• _Action item_
What is needed is each line of the data below that holds the string "linewidth".
(Data section begins)
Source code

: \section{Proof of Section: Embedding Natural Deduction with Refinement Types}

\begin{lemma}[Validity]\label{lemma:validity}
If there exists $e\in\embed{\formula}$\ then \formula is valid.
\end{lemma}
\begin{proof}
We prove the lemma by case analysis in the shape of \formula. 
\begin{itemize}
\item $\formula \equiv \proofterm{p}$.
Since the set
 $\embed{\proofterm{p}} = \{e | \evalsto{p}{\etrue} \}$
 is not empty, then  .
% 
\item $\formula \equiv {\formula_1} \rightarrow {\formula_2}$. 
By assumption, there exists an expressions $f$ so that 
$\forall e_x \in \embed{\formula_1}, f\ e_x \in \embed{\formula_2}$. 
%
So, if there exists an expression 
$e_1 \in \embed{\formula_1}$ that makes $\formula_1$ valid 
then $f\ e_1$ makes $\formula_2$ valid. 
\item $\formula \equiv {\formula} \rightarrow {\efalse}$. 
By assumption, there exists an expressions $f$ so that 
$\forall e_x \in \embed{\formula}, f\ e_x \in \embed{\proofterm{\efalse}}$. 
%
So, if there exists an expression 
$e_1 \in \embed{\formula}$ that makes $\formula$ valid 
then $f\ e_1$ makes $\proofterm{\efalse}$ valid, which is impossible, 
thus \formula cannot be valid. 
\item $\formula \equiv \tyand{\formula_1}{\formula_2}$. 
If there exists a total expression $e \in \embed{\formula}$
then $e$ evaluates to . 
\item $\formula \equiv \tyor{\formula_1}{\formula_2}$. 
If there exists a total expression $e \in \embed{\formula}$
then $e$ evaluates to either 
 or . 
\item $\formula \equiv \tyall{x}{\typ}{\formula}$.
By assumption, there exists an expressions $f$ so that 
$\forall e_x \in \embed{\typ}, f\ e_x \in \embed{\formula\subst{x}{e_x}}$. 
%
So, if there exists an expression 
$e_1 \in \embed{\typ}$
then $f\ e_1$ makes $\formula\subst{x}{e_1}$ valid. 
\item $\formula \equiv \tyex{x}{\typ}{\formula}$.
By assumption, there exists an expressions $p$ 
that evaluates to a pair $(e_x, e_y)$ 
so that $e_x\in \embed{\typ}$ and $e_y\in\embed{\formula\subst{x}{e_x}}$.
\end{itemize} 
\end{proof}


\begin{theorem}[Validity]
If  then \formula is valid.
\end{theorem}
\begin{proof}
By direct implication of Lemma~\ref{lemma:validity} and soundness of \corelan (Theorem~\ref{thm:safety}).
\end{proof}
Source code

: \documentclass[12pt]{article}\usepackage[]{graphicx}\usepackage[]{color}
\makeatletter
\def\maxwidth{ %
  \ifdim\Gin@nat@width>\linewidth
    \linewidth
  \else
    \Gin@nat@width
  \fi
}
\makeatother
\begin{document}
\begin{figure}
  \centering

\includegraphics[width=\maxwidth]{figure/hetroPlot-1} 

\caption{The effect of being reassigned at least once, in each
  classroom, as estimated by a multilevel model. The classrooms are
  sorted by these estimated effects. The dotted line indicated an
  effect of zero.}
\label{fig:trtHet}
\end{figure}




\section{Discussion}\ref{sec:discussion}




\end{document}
(Data section ends)
• _Written response_
  \ifdim\Gin@nat@width>\linewidth
    \linewidth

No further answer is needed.